Forum Moderators: bakedjake

Message Too Old, No Replies

Petal Search (Huawei)

         

Peter_S

9:42 pm on Jul 20, 2023 (gmt 0)

5+ Year Member Top Contributors Of The Month



Long time no see,

I came up identifying a new crawler (search engine) on my site, it might not be new, but it is to me, so I thought I could share.

Petal Search => https://www.petalsearch.com/

It's Huawei's search engine.

Mozilla/5.0 (Linux; Android 7.0;) AppleWebKit/537.36 (KHTML, like Gecko) Mobile Safari/537.36 (compatible; PetalBot;+https://webmaster.petalsearch.com/site/petalbot)


There is a previous discussion => [webmasterworld.com...]

lucy24

11:11 pm on Jul 20, 2023 (gmt 0)

WebmasterWorld Senior Member 10+ Year Member Top Contributors Of The Month



This prompted me to re-check logs. The version I see is exclusively
Mozilla/5.0 (compatible;PetalBot;+https://webmaster.petalsearch.com/site/petalbot)

That earlier thread says I last saw the Android version in June of 2020. They remain, I think, the only Chinese search engine that appears to honor robots.txt.

IP currently looks like 114.119.128.0/19 though in past years I've seen them further up in the /18, at least in the 160-167 area.

tangor

5:08 am on Jul 24, 2023 (gmt 0)

WebmasterWorld Senior Member 10+ Year Member Top Contributors Of The Month



PetalBot has NEVER honored my robots.txt, ripping through 1,000-1,500 files each month... eating 403s along the way.

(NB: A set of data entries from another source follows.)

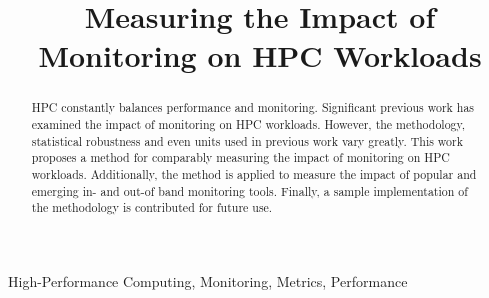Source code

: \documentclass[conference]{IEEEtran}
\begin{document}


\title{Measuring the Impact of Monitoring on HPC Workloads}

\author{
\and
{}

\and
{}

\and
{}
}

\maketitle

\begin{abstract}
HPC constantly balances performance and monitoring. Significant previous work 
has examined the impact of monitoring on HPC workloads. However, the 
methodology, statistical robustness and even units used in previous work vary 
greatly. This work proposes a method for comparably measuring the impact of 
monitoring on HPC workloads. Additionally, the method is applied to measure 
the impact of popular and emerging in- and out-of band monitoring tools. 
Finally, a sample implementation of the methodology is contributed for future 
use.
\end{abstract}

\begin{IEEEkeywords}
High-Performance Computing, Monitoring, Metrics, Performance
\end{IEEEkeywords}
\end{document}
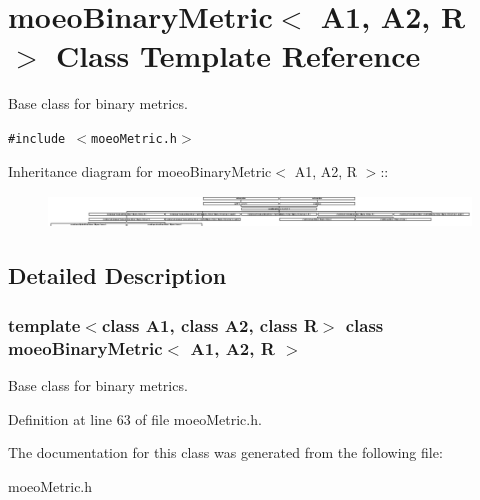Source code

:\section{moeo\-Binary\-Metric$<$ A1, A2, R $>$ Class Template Reference}
\label{classmoeoBinaryMetric}
Base class for binary metrics.  


{\tt \#include $<$moeo\-Metric.h$>$}

Inheritance diagram for moeo\-Binary\-Metric$<$ A1, A2, R $>$::\begin{figure}[H]
\begin{center}
\leavevmode
\includegraphics[height=0.853659cm]{classmoeoBinaryMetric}
\end{center}
\end{figure}


\subsection{Detailed Description}
\subsubsection*{template$<$class A1, class A2, class R$>$ class moeo\-Binary\-Metric$<$ A1, A2, R $>$}

Base class for binary metrics. 



Definition at line 63 of file moeo\-Metric.h.

The documentation for this class was generated from the following file:\begin{CompactItemize}
\item 
moeo\-Metric.h\end{CompactItemize}
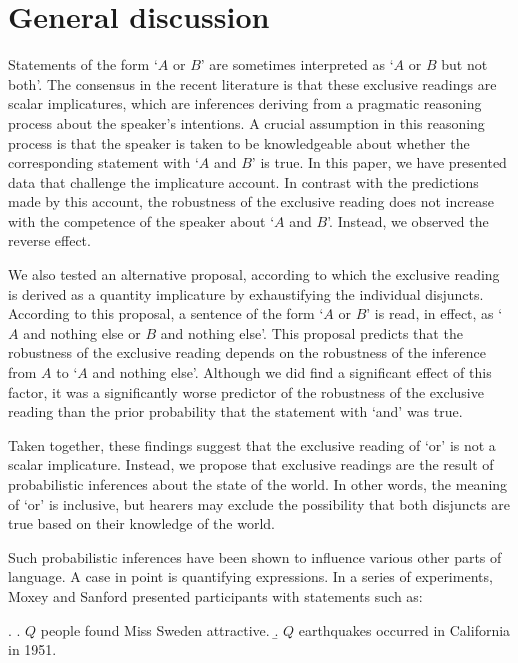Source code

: \documentclass[12pt]{article}
\begin{document}
\section{General discussion}

Statements of the form `$A$ or $B$' are sometimes interpreted as `$A$ or $B$ but not both'. The consensus in the recent literature is that these exclusive readings are scalar implicatures, which are inferences deriving from a pragmatic reasoning process about the speaker's intentions. A crucial assumption in this reasoning process is that the speaker is taken to be knowledgeable about whether the corresponding statement with `$A$ and $B$' is true. In this paper, we have presented data that challenge the implicature account. In contrast with the predictions made by this account, the robustness of the exclusive reading does not increase with the competence of the speaker about `$A$ and $B$'. Instead, we observed the reverse effect.

We also tested an alternative proposal, according to which the exclusive reading is derived as
a quantity implicature by exhaustifying the individual disjuncts. According to this proposal, a
sentence of the form `$A$ or $B$' is read, in effect, as `$A$ and nothing else or $B$ and
nothing else'. This proposal predicts that the robustness of the exclusive reading depends on
the robustness of the inference from $A$ to `$A$ and nothing else'. Although we did find a
significant effect of this factor, it was a significantly worse predictor of the robustness of
the exclusive reading than the prior probability that the statement with `and' was true.

Taken together, these findings suggest that the exclusive reading of `or' is not a scalar
implicature. Instead, we propose that exclusive readings are the result of probabilistic
inferences about the state of the world. In other words, the meaning of `or' is inclusive, but
hearers may exclude the possibility that both disjuncts are true based on their knowledge of
the world.

Such probabilistic inferences have been shown to influence various other parts of language. A case in point is quantifying expressions. In a series of experiments, Moxey and Sanford \citeyearpar{moxey1993} presented participants with statements such as:

\ex.	\a. $Q$ people found Miss Sweden attractive.
	\b. $Q$ earthquakes occurred in California in 1951.
	
\end{document}
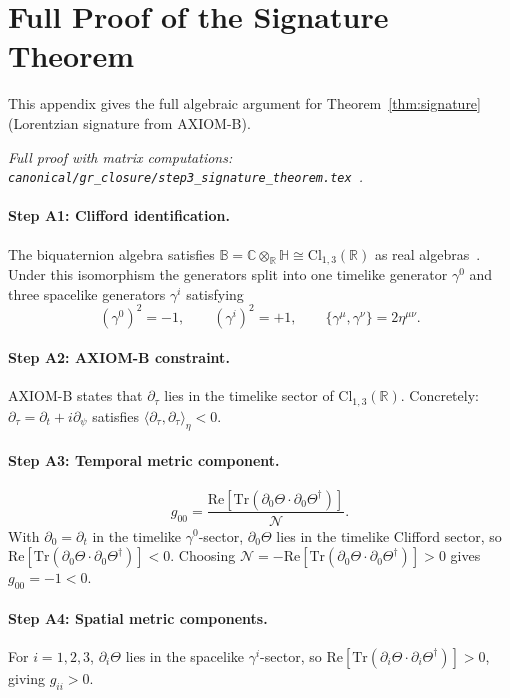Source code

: \documentclass[12pt,a4paper]{article}
\theoremstyle{definition}
\theoremstyle{remark}
\newcommand{\BB}{\mathbb{B}}
\newcommand{\CC}{\mathbb{C}}
\newcommand{\RR}{\mathbb{R}}
\newcommand{\HH}{\mathbb{H}}
\newcommand{\Tr}{\mathrm{Tr}}
\newcommand{\re}{\mathrm{Re}}
\newcommand{\calN}{\mathcal{N}}
\begin{document}
\section{Full Proof of the Signature Theorem}
\label{app:signature}

This appendix gives the full algebraic argument for
Theorem~\ref{thm:signature} (Lorentzian signature from AXIOM-B).

\medskip
\noindent\textit{Full proof with matrix computations:
\texttt{canonical/gr\_closure/step3\_signature\_theorem.tex}~\cite{jaros2026_canonical}.}

\paragraph{Step A1: Clifford identification.}
The biquaternion algebra satisfies
$\BB = \CC\otimes_\RR\HH \cong \mathrm{Cl}_{1,3}(\RR)$
as real algebras~\cite{porteous1995}.
Under this isomorphism the generators split into one timelike generator
$\gamma^0$ and three spacelike generators $\gamma^i$ satisfying
\[
  (\gamma^0)^2 = -1, \qquad
  (\gamma^i)^2 = +1, \qquad
  \{\gamma^\mu,\gamma^\nu\} = 2\eta^{\mu\nu}.
\]

\paragraph{Step A2: AXIOM-B constraint.}
AXIOM-B states that $\partial_\tau$ lies in the timelike sector of
$\mathrm{Cl}_{1,3}(\RR)$.
Concretely: $\partial_\tau = \partial_t + i\partial_\psi$ satisfies
$\langle\partial_\tau,\partial_\tau\rangle_\eta < 0$.

\paragraph{Step A3: Temporal metric component.}
\[
  g_{00}
  = \frac{\re[\Tr(\partial_0\Theta \cdot \partial_0\Theta^\dagger)]}{\calN}.
\]
With $\partial_0 = \partial_t$ in the timelike $\gamma^0$-sector,
$\partial_0\Theta$ lies in the timelike Clifford sector, so
$\re[\Tr(\partial_0\Theta \cdot \partial_0\Theta^\dagger)] < 0$.
Choosing $\calN = -\re[\Tr(\partial_0\Theta \cdot \partial_0\Theta^\dagger)] > 0$
gives $g_{00} = -1 < 0$.

\paragraph{Step A4: Spatial metric components.}
For $i = 1,2,3$, $\partial_i\Theta$ lies in the spacelike $\gamma^i$-sector,
so $\re[\Tr(\partial_i\Theta \cdot \partial_i\Theta^\dagger)] > 0$,
giving $g_{ii} > 0$.
\end{document}
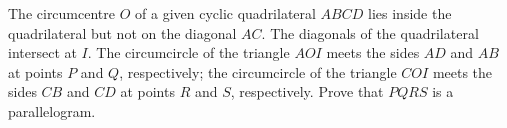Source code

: The circumcentre $O$ of a given cyclic quadrilateral $ABCD$ lies inside the quadrilateral but not on the diagonal $AC$.  The diagonals of the quadrilateral intersect at $I$.  The circumcircle of the triangle $AOI$ meets the sides $AD$ and $AB$ at points $P$ and $Q$,  respectively; the circumcircle of the triangle $COI$ meets the sides $CB$ and $CD$ at points $R$ and $S$,  respectively.  Prove that $PQRS$ is a parallelogram.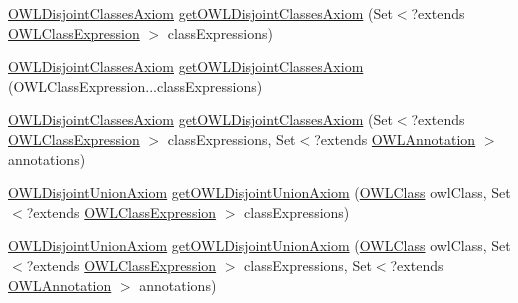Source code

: \begin{DoxyCompactItemize}
\item 
\hyperlink{interfaceorg_1_1semanticweb_1_1owlapi_1_1model_1_1_o_w_l_disjoint_classes_axiom}{O\-W\-L\-Disjoint\-Classes\-Axiom} \hyperlink{interfaceorg_1_1semanticweb_1_1owlapi_1_1model_1_1_o_w_l_data_factory_aebfec1458100827b41545476712e82e5}{get\-O\-W\-L\-Disjoint\-Classes\-Axiom} (Set$<$?extends \hyperlink{interfaceorg_1_1semanticweb_1_1owlapi_1_1model_1_1_o_w_l_class_expression}{O\-W\-L\-Class\-Expression} $>$ class\-Expressions)
\item 
\hyperlink{interfaceorg_1_1semanticweb_1_1owlapi_1_1model_1_1_o_w_l_disjoint_classes_axiom}{O\-W\-L\-Disjoint\-Classes\-Axiom} \hyperlink{interfaceorg_1_1semanticweb_1_1owlapi_1_1model_1_1_o_w_l_data_factory_ac839ff3540b0936a85da8888e9f35881}{get\-O\-W\-L\-Disjoint\-Classes\-Axiom} (O\-W\-L\-Class\-Expression...\-class\-Expressions)
\item 
\hyperlink{interfaceorg_1_1semanticweb_1_1owlapi_1_1model_1_1_o_w_l_disjoint_classes_axiom}{O\-W\-L\-Disjoint\-Classes\-Axiom} \hyperlink{interfaceorg_1_1semanticweb_1_1owlapi_1_1model_1_1_o_w_l_data_factory_a97889d1b16a4b01aa9603e0489b3c192}{get\-O\-W\-L\-Disjoint\-Classes\-Axiom} (Set$<$?extends \hyperlink{interfaceorg_1_1semanticweb_1_1owlapi_1_1model_1_1_o_w_l_class_expression}{O\-W\-L\-Class\-Expression} $>$ class\-Expressions, Set$<$?extends \hyperlink{interfaceorg_1_1semanticweb_1_1owlapi_1_1model_1_1_o_w_l_annotation}{O\-W\-L\-Annotation} $>$ annotations)
\item 
\hyperlink{interfaceorg_1_1semanticweb_1_1owlapi_1_1model_1_1_o_w_l_disjoint_union_axiom}{O\-W\-L\-Disjoint\-Union\-Axiom} \hyperlink{interfaceorg_1_1semanticweb_1_1owlapi_1_1model_1_1_o_w_l_data_factory_ad0c2e3a5d7641741ff10424dc5b3b5ef}{get\-O\-W\-L\-Disjoint\-Union\-Axiom} (\hyperlink{interfaceorg_1_1semanticweb_1_1owlapi_1_1model_1_1_o_w_l_class}{O\-W\-L\-Class} owl\-Class, Set$<$?extends \hyperlink{interfaceorg_1_1semanticweb_1_1owlapi_1_1model_1_1_o_w_l_class_expression}{O\-W\-L\-Class\-Expression} $>$ class\-Expressions)
\item 
\hyperlink{interfaceorg_1_1semanticweb_1_1owlapi_1_1model_1_1_o_w_l_disjoint_union_axiom}{O\-W\-L\-Disjoint\-Union\-Axiom} \hyperlink{interfaceorg_1_1semanticweb_1_1owlapi_1_1model_1_1_o_w_l_data_factory_aea1f9cebe61cb2942712344c37f83a8f}{get\-O\-W\-L\-Disjoint\-Union\-Axiom} (\hyperlink{interfaceorg_1_1semanticweb_1_1owlapi_1_1model_1_1_o_w_l_class}{O\-W\-L\-Class} owl\-Class, Set$<$?extends \hyperlink{interfaceorg_1_1semanticweb_1_1owlapi_1_1model_1_1_o_w_l_class_expression}{O\-W\-L\-Class\-Expression} $>$ class\-Expressions, Set$<$?extends \hyperlink{interfaceorg_1_1semanticweb_1_1owlapi_1_1model_1_1_o_w_l_annotation}{O\-W\-L\-Annotation} $>$ annotations)

\end{DoxyCompactItemize}
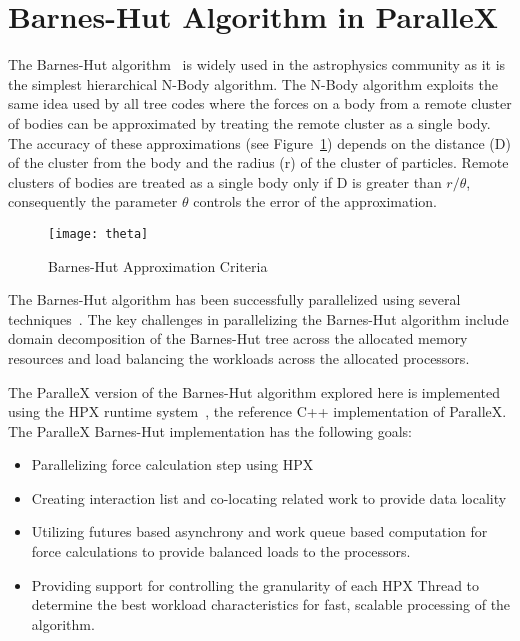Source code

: \documentclass[floatfix]{revtex4}
\begin{document}
\section{Barnes-Hut Algorithm in ParalleX}
\label{barneshut}
The Barnes-Hut algorithm~\cite{barneshut} is widely used in
the astrophysics community as it is
the simplest hierarchical N-Body algorithm. The N-Body algorithm
exploits the same idea used by all tree codes where the forces on a
body from a remote cluster of bodies can be approximated by
treating the remote cluster as a single body. The accuracy of these
approximations (see Figure~\ref{thetafig}) depends on the distance (D) of the cluster from the body
and the radius (r) of the cluster of particles. Remote clusters of bodies
are treated as a single body only if D is greater than $r/\theta$, consequently
the parameter $\theta$ controls the error of the approximation.

\begin{figure}[htp]
\centering
\texttt{[image: theta]}
\caption{Barnes-Hut Approximation Criteria}
\label{thetafig}
\end{figure}

The Barnes-Hut algorithm has been successfully parallelized using several 
techniques~\cite{warren, salmon_thesis, liu, psingh, dubinski, makino}. The key challenges in parallelizing
the Barnes-Hut algorithm include domain decomposition of the Barnes-Hut tree across the
allocated memory resources and load balancing the workloads across the allocated processors.

The ParalleX version of the Barnes-Hut algorithm explored here is implemented using 
the HPX runtime system~\cite{scaling_impaired_apps}, the reference C++ implementation of
ParalleX. The ParalleX Barnes-Hut implementation has the following goals:
\begin{itemize}
\item Parallelizing force calculation step using HPX
\item Creating interaction list and co-locating related work to provide data locality
\item Utilizing futures based asynchrony and work queue based computation for force calculations
to provide balanced loads to the processors.
\item Providing support for controlling the granularity of each HPX Thread to determine the best
workload characteristics for fast, scalable processing of the algorithm.
\end{itemize}
\end{document}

Same range as above.

brotherhood of LAN

12:14 pm on Jul 24, 2023 (gmt 0)

WebmasterWorld Senior Member 10+ Year Member Top Contributors Of The Month



Their web UI has been discontinued.

[facebook.com...]

But still seems to exist as an app.

Peter_S

1:44 pm on Jul 24, 2023 (gmt 0)

5+ Year Member Top Contributors Of The Month



This is odd that I am starting to see their bot NOW whereas they just discontinued their search engine (now using Bing & Yandex, form what I understand).

brotherhood of LAN

2:03 pm on Jul 24, 2023 (gmt 0)

WebmasterWorld Senior Member 10+ Year Member Top Contributors Of The Month



@Peter_S Hauwei do have an agreement with Qwant so not sure if that's tied in with what you're seeing. Might be if they're French IPs.

lucy24

3:52 pm on Jul 24, 2023 (gmt 0)

WebmasterWorld Senior Member 10+ Year Member Top Contributors Of The Month



PetalBot has NEVER honored my robots.txt
Very mystifying. I just re-checked logs to confirm that they haven't been sneaking in with a different UA from the same IP. Even did some random spot-checking to see if their robots.txt request is immediately followed by any 403 from some recurring IP or UA.

In fact their robots.txt Disallow is in the minimalist form where I list a batch of UAs, winding up with a comprehensive Disallow. Not all robots even understand this form.

tangor

10:59 pm on Jul 27, 2023 (gmt 0)

WebmasterWorld Senior Member 10+ Year Member Top Contributors Of The Month



I can only report what I see in the logs each month. Meanwhile, both UA and IP attributes are denied, though I still give them robots.txt!

RedBar

3:34 pm on Jan 10, 2024 (gmt 0)

WebmasterWorld Senior Member 10+ Year Member Top Contributors Of The Month



Since the New Year I have been experiencing loads of Huawei single page visits and have blocked many IP ranges including their supposed main one 114.119.0.0/16. The quantity has reduced but some supposedly denied ones are still getting through.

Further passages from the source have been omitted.